WORK ITEM » The answer must consist solely of the lines from the opening line of the entries through the line with "## **📑 Índice**", transcribed exactly and without any pictures.

##########

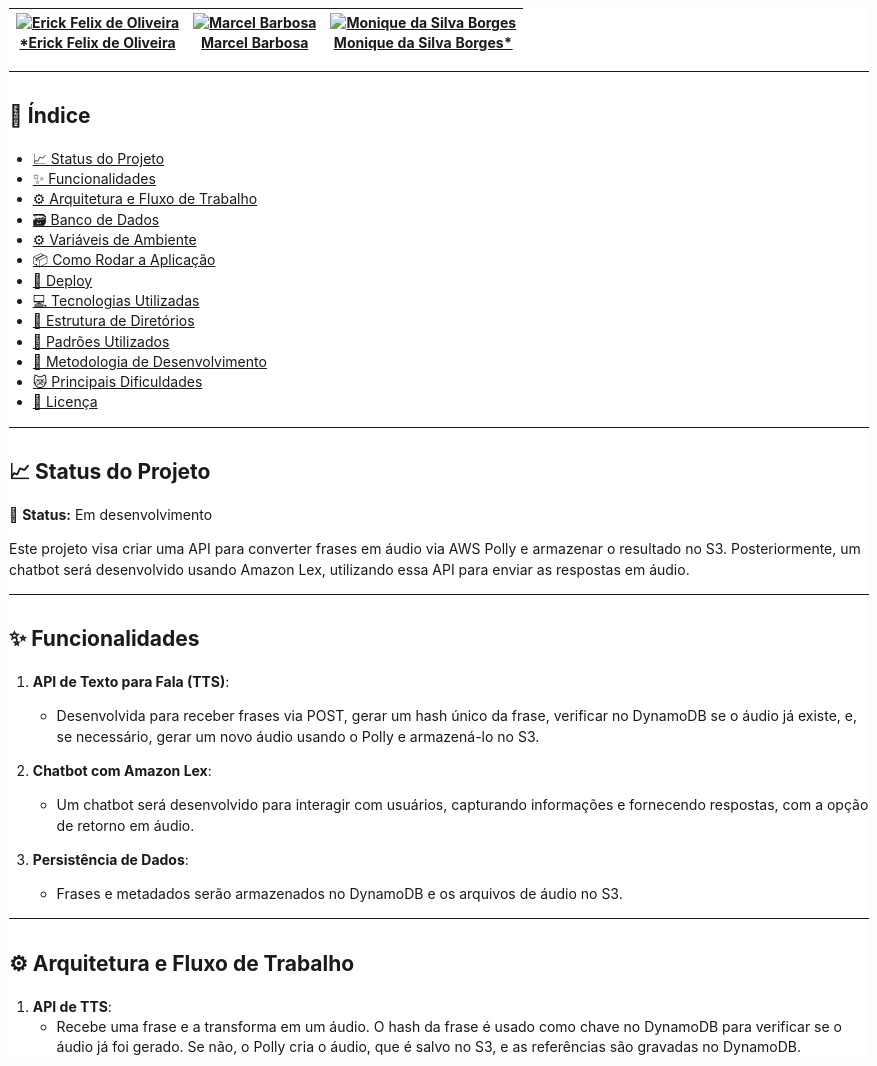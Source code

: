 | [<img loading="lazy" src="https://avatars.githubusercontent.com/u/173844994?v=4" width="115" alt="Erick Felix de Oliveira">](https://github.com/Erick8874) <br>[*Erick Felix de Oliveira](https://github.com/Erick8874) | [<img loading="lazy" src="https://avatars.githubusercontent.com/u/173863078?v=4" width="115" alt="Marcel Barbosa">](https://github.com/MarcelDBarbosa) <br>[Marcel Barbosa](https://github.com/MarcelDBarbosa) | [<img loading="lazy" src="https://avatars.githubusercontent.com/u/95103547?v=4" width="115" alt="Monique da Silva Borges">](https://github.com/niqueborges) <br>[Monique da Silva Borges*](https://github.com/niqueborges) |
|:---:|:---:|:---:|

---

## **📑 Índice**
- [📈 Status do Projeto](#-status-do-projeto)
- [✨ Funcionalidades](#-funcionalidades)
- [⚙️ Arquitetura e Fluxo de Trabalho](#-arquitetura-e-fluxo-de-trabalho)
- [🗃️ Banco de Dados](#-banco-de-dados)
- [⚙️ Variáveis de Ambiente](#-variáveis-de-ambiente)
- [📦 Como Rodar a Aplicação](#-como-rodar-a-aplicação)
- [🚀 Deploy](#-deploy)
- [💻 Tecnologias Utilizadas](#-tecnologias-utilizadas)
- [📂 Estrutura de Diretórios](#-estrutura-de-diretórios)
- [📐 Padrões Utilizados](#-padrões-utilizados)
- [📅 Metodologia de Desenvolvimento](#-metodologia-de-desenvolvimento)
- [😿 Principais Dificuldades](#-principais-dificuldades)
- [📝 Licença](#-licença)

---

## **📈 Status do Projeto**
🚀 **Status:** Em desenvolvimento

Este projeto visa criar uma API para converter frases em áudio via AWS Polly e armazenar o resultado no S3. Posteriormente, um chatbot será desenvolvido usando Amazon Lex, utilizando essa API para enviar as respostas em áudio.

---

## **✨ Funcionalidades**
1. **API de Texto para Fala (TTS)**:
   - Desenvolvida para receber frases via POST, gerar um hash único da frase, verificar no DynamoDB se o áudio já existe, e, se necessário, gerar um novo áudio usando o Polly e armazená-lo no S3.

2. **Chatbot com Amazon Lex**:
   - Um chatbot será desenvolvido para interagir com usuários, capturando informações e fornecendo respostas, com a opção de retorno em áudio.

3. **Persistência de Dados**:
   - Frases e metadados serão armazenados no DynamoDB e os arquivos de áudio no S3.

---

## **⚙️ Arquitetura e Fluxo de Trabalho**

1. **API de TTS**:
   - Recebe uma frase e a transforma em um áudio. O hash da frase é usado como chave no DynamoDB para verificar se o áudio já foi gerado. Se não, o Polly cria o áudio, que é salvo no S3, e as referências são gravadas no DynamoDB.
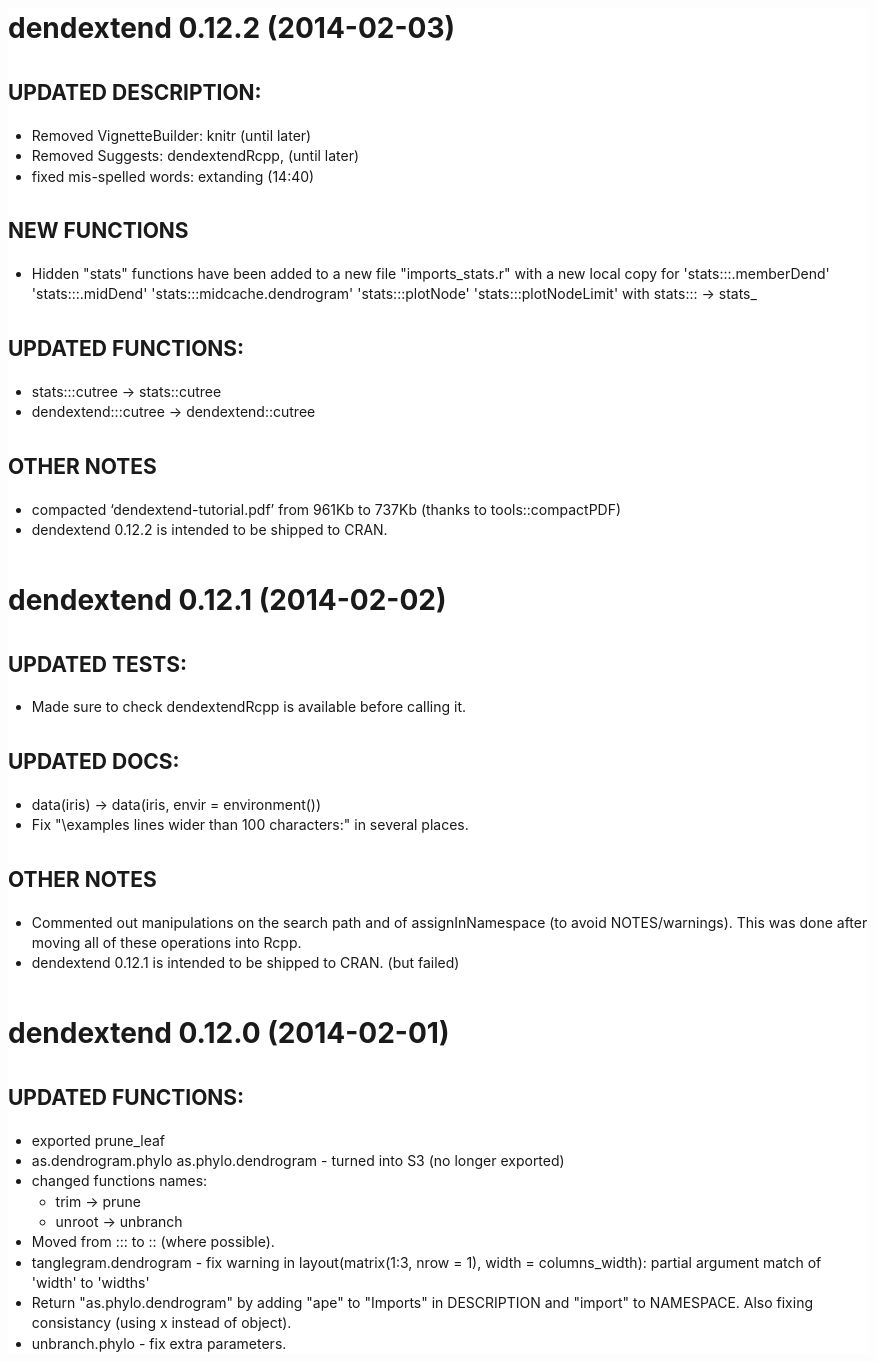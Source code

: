 

dendextend 0.12.2 (2014-02-03)
==============================
## UPDATED DESCRIPTION:
   * Removed VignetteBuilder: knitr (until later)
   * Removed Suggests: dendextendRcpp, (until later)
   * fixed mis-spelled words: extanding (14:40)

## NEW FUNCTIONS
   * Hidden "stats" functions have been added to a new file "imports_stats.r"
      with a new local copy for
                           'stats:::.memberDend' 'stats:::.midDend'
                           'stats:::midcache.dendrogram' 'stats:::plotNode'
                           'stats:::plotNodeLimit'
      with stats::: -> stats_

## UPDATED FUNCTIONS:
   * stats:::cutree -> stats::cutree
   * dendextend:::cutree -> dendextend::cutree

## OTHER NOTES
   * compacted ‘dendextend-tutorial.pdf’ from 961Kb to 737Kb (thanks to tools::compactPDF)
   * dendextend 0.12.2 is intended to be shipped to CRAN.



dendextend 0.12.1 (2014-02-02)
==============================

## UPDATED TESTS: 
   * Made sure to check dendextendRcpp is available before calling it.

## UPDATED DOCS:
   * data(iris) -> data(iris, envir = environment()) 
   * Fix "\examples lines wider than 100 characters:" in several places.

## OTHER NOTES
   * Commented out manipulations on the search path and of assignInNamespace (to avoid NOTES/warnings). This was done after moving all of these operations into Rcpp.
   * dendextend 0.12.1 is intended to be shipped to CRAN. (but failed)

dendextend 0.12.0 (2014-02-01)
==============================

## UPDATED FUNCTIONS:
   * exported prune_leaf
   * as.dendrogram.phylo as.phylo.dendrogram - turned into S3 (no longer exported)
   * changed functions names:
      * trim -> prune
      * unroot -> unbranch
   * Moved from ::: to :: (where possible).
   * tanglegram.dendrogram - fix warning in layout(matrix(1:3, nrow = 1), width =
  columns_width): partial argument match of 'width' to 'widths'
   * Return "as.phylo.dendrogram" by adding "ape" to "Imports" in DESCRIPTION and "import" to NAMESPACE. Also fixing consistancy (using x instead of object).
   * unbranch.phylo - fix extra parameters.
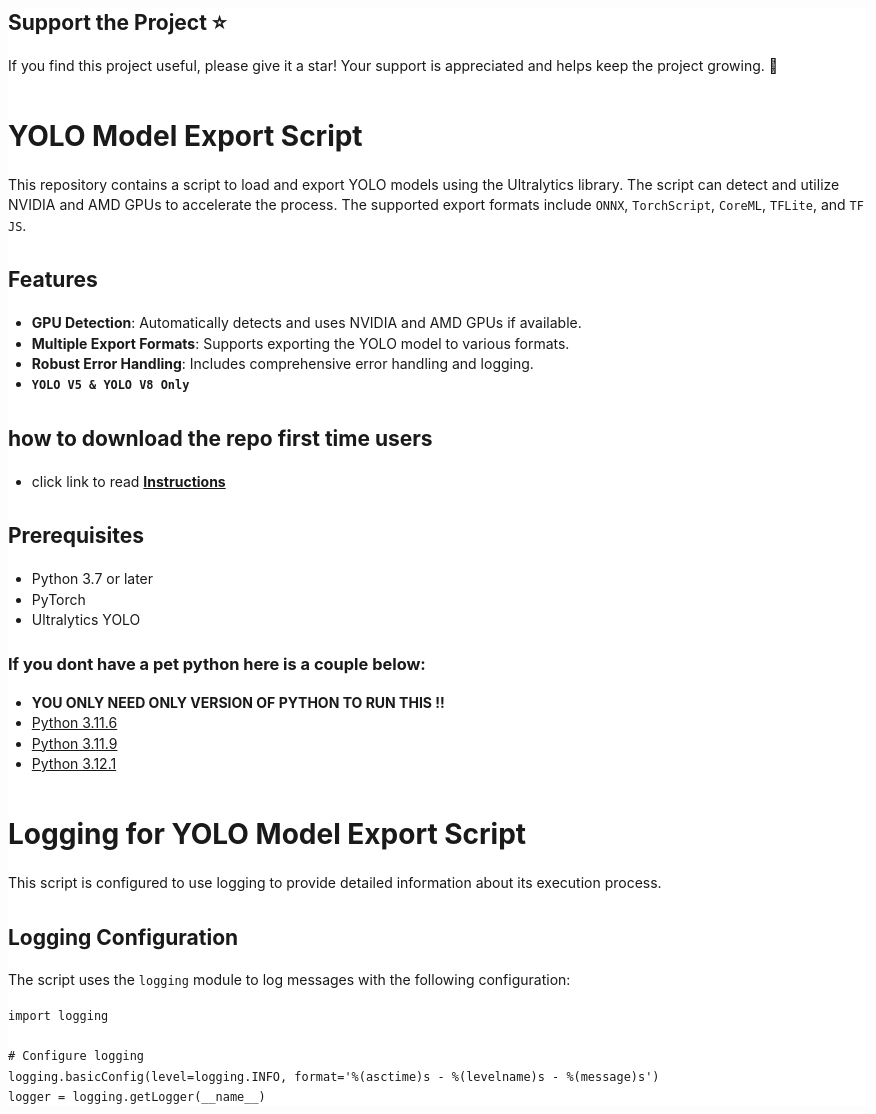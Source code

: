 ## Support the Project ⭐

If you find this project useful, please give it a star! Your support is appreciated and helps keep the project growing. 🌟


# YOLO Model Export Script

This repository contains a script to load and export YOLO models using the Ultralytics library. The script can detect and utilize NVIDIA and AMD GPUs to accelerate the process. The supported export formats include `ONNX`, `TorchScript`, `CoreML`, `TFLite`, and `TFJS`.

## Features

- **GPU Detection**: Automatically detects and uses NVIDIA and AMD GPUs if available.
- **Multiple Export Formats**: Supports exporting the YOLO model to various formats.
- **Robust Error Handling**: Includes comprehensive error handling and logging.
- **`YOLO V5 & YOLO V8 Only`**

## how to download the repo first time users

  - click link to read [**Instructions**](https://www.gitprojects.fnbubbles420.org/how-to-download-repos)

## Prerequisites

- Python 3.7 or later
- PyTorch
- Ultralytics YOLO

 ### If you dont have a pet python here is a couple below:
- **YOU ONLY NEED ONLY VERSION OF PYTHON TO RUN THIS !!**
- [Python 3.11.6](https://github.com/KernFerm/Py3.11.6installer)
- [Python 3.11.9](https://github.com/KernFerm/Py3.11.9installer)
- [Python 3.12.1](https://github.com/KernFerm/Py3.12.1-installer-batch)


# Logging for YOLO Model Export Script

This script is configured to use logging to provide detailed information about its execution process.

## Logging Configuration

The script uses the `logging` module to log messages with the following configuration:

```
import logging

# Configure logging
logging.basicConfig(level=logging.INFO, format='%(asctime)s - %(levelname)s - %(message)s')
logger = logging.getLogger(__name__)
```
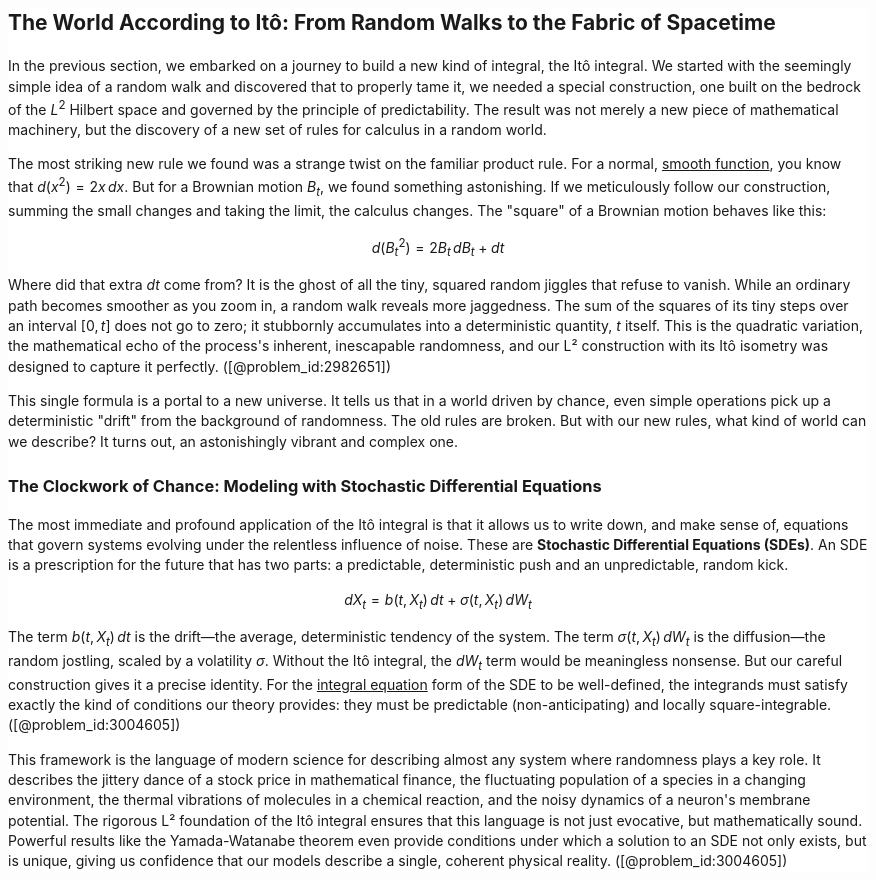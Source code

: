 ## The World According to Itô: From Random Walks to the Fabric of Spacetime

In the previous section, we embarked on a journey to build a new kind of integral, the Itô integral. We started with the seemingly simple idea of a random walk and discovered that to properly tame it, we needed a special construction, one built on the bedrock of the $L^2$ Hilbert space and governed by the principle of predictability. The result was not merely a new piece of mathematical machinery, but the discovery of a new set of rules for calculus in a random world.

The most striking new rule we found was a strange twist on the familiar product rule. For a normal, [smooth function](@article_id:157543), you know that $d(x^2) = 2x\,dx$. But for a Brownian motion $B_t$, we found something astonishing. If we meticulously follow our construction, summing the small changes and taking the limit, the calculus changes. The "square" of a Brownian motion behaves like this:

$$
d(B_t^2) = 2B_t\,dB_t + dt
$$

Where did that extra $dt$ come from? It is the ghost of all the tiny, squared random jiggles that refuse to vanish. While an ordinary path becomes smoother as you zoom in, a random walk reveals more jaggedness. The sum of the squares of its tiny steps over an interval $[0,t]$ does not go to zero; it stubbornly accumulates into a deterministic quantity, $t$ itself. This is the quadratic variation, the mathematical echo of the process's inherent, inescapable randomness, and our L² construction with its Itô isometry was designed to capture it perfectly. ([@problem_id:2982651])

This single formula is a portal to a new universe. It tells us that in a world driven by chance, even simple operations pick up a deterministic "drift" from the background of randomness. The old rules are broken. But with our new rules, what kind of world can we describe? It turns out, an astonishingly vibrant and complex one.

### The Clockwork of Chance: Modeling with Stochastic Differential Equations

The most immediate and profound application of the Itô integral is that it allows us to write down, and make sense of, equations that govern systems evolving under the relentless influence of noise. These are **Stochastic Differential Equations (SDEs)**. An SDE is a prescription for the future that has two parts: a predictable, deterministic push and an unpredictable, random kick.

$$
dX_t = b(t, X_t)\,dt + \sigma(t, X_t)\,dW_t
$$

The term $b(t, X_t)\,dt$ is the drift—the average, deterministic tendency of the system. The term $\sigma(t, X_t)\,dW_t$ is the diffusion—the random jostling, scaled by a volatility $\sigma$. Without the Itô integral, the $dW_t$ term would be meaningless nonsense. But our careful construction gives it a precise identity. For the [integral equation](@article_id:164811) form of the SDE to be well-defined, the integrands must satisfy exactly the kind of conditions our theory provides: they must be predictable (non-anticipating) and locally square-integrable. ([@problem_id:3004605])

This framework is the language of modern science for describing almost any system where randomness plays a key role. It describes the jittery dance of a stock price in mathematical finance, the fluctuating population of a species in a changing environment, the thermal vibrations of molecules in a chemical reaction, and the noisy dynamics of a neuron's membrane potential. The rigorous L² foundation of the Itô integral ensures that this language is not just evocative, but mathematically sound. Powerful results like the Yamada-Watanabe theorem even provide conditions under which a solution to an SDE not only exists, but is unique, giving us confidence that our models describe a single, coherent physical reality. ([@problem_id:3004605])

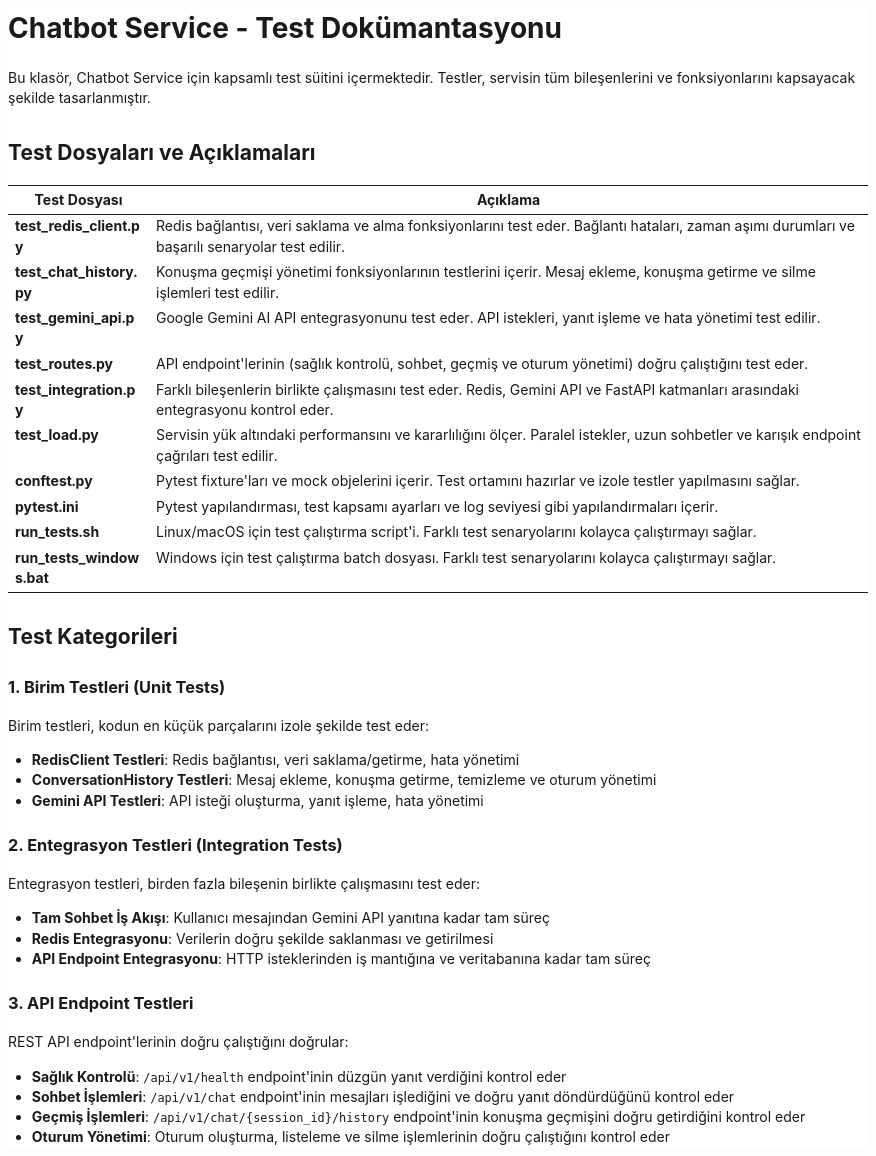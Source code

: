 # Chatbot Service - Test Dokümantasyonu

Bu klasör, Chatbot Service için kapsamlı test süitini içermektedir. Testler, servisin tüm bileşenlerini ve fonksiyonlarını kapsayacak şekilde tasarlanmıştır.

## Test Dosyaları ve Açıklamaları

| Test Dosyası              | Açıklama                                                                                                                                       |
| ------------------------- | ---------------------------------------------------------------------------------------------------------------------------------------------- |
| **test_redis_client.py**  | Redis bağlantısı, veri saklama ve alma fonksiyonlarını test eder. Bağlantı hataları, zaman aşımı durumları ve başarılı senaryolar test edilir. |
| **test_chat_history.py**  | Konuşma geçmişi yönetimi fonksiyonlarının testlerini içerir. Mesaj ekleme, konuşma getirme ve silme işlemleri test edilir.                     |
| **test_gemini_api.py**    | Google Gemini AI API entegrasyonunu test eder. API istekleri, yanıt işleme ve hata yönetimi test edilir.                                       |
| **test_routes.py**        | API endpoint'lerinin (sağlık kontrolü, sohbet, geçmiş ve oturum yönetimi) doğru çalıştığını test eder.                                         |
| **test_integration.py**   | Farklı bileşenlerin birlikte çalışmasını test eder. Redis, Gemini API ve FastAPI katmanları arasındaki entegrasyonu kontrol eder.              |
| **test_load.py**          | Servisin yük altındaki performansını ve kararlılığını ölçer. Paralel istekler, uzun sohbetler ve karışık endpoint çağrıları test edilir.       |
| **conftest.py**           | Pytest fixture'ları ve mock objelerini içerir. Test ortamını hazırlar ve izole testler yapılmasını sağlar.                                     |
| **pytest.ini**            | Pytest yapılandırması, test kapsamı ayarları ve log seviyesi gibi yapılandırmaları içerir.                                                     |
| **run_tests.sh**          | Linux/macOS için test çalıştırma script'i. Farklı test senaryolarını kolayca çalıştırmayı sağlar.                                              |
| **run_tests_windows.bat** | Windows için test çalıştırma batch dosyası. Farklı test senaryolarını kolayca çalıştırmayı sağlar.                                             |

## Test Kategorileri

### 1. Birim Testleri (Unit Tests)

Birim testleri, kodun en küçük parçalarını izole şekilde test eder:

- **RedisClient Testleri**: Redis bağlantısı, veri saklama/getirme, hata yönetimi
- **ConversationHistory Testleri**: Mesaj ekleme, konuşma getirme, temizleme ve oturum yönetimi
- **Gemini API Testleri**: API isteği oluşturma, yanıt işleme, hata yönetimi

### 2. Entegrasyon Testleri (Integration Tests)

Entegrasyon testleri, birden fazla bileşenin birlikte çalışmasını test eder:

- **Tam Sohbet İş Akışı**: Kullanıcı mesajından Gemini API yanıtına kadar tam süreç
- **Redis Entegrasyonu**: Verilerin doğru şekilde saklanması ve getirilmesi
- **API Endpoint Entegrasyonu**: HTTP isteklerinden iş mantığına ve veritabanına kadar tam süreç

### 3. API Endpoint Testleri

REST API endpoint'lerinin doğru çalıştığını doğrular:

- **Sağlık Kontrolü**: `/api/v1/health` endpoint'inin düzgün yanıt verdiğini kontrol eder
- **Sohbet İşlemleri**: `/api/v1/chat` endpoint'inin mesajları işlediğini ve doğru yanıt döndürdüğünü kontrol eder
- **Geçmiş İşlemleri**: `/api/v1/chat/{session_id}/history` endpoint'inin konuşma geçmişini doğru getirdiğini kontrol eder
- **Oturum Yönetimi**: Oturum oluşturma, listeleme ve silme işlemlerinin doğru çalıştığını kontrol eder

##########

ANSWER TO THIS TASK »
Source code

: | [<img loading="lazy" src="https://avatars.githubusercontent.com/u/173844994?v=4" width="115" alt="Erick Felix de Oliveira">](https://github.com/Erick8874) <br>[*Erick Felix de Oliveira](https://github.com/Erick8874) | [<img loading="lazy" src="https://avatars.githubusercontent.com/u/173863078?v=4" width="115" alt="Marcel Barbosa">](https://github.com/MarcelDBarbosa) <br>[Marcel Barbosa](https://github.com/MarcelDBarbosa) | [<img loading="lazy" src="https://avatars.githubusercontent.com/u/95103547?v=4" width="115" alt="Monique da Silva Borges">](https://github.com/niqueborges) <br>[Monique da Silva Borges*](https://github.com/niqueborges) |
|:---:|:---:|:---:|

---

## **📑 Índice**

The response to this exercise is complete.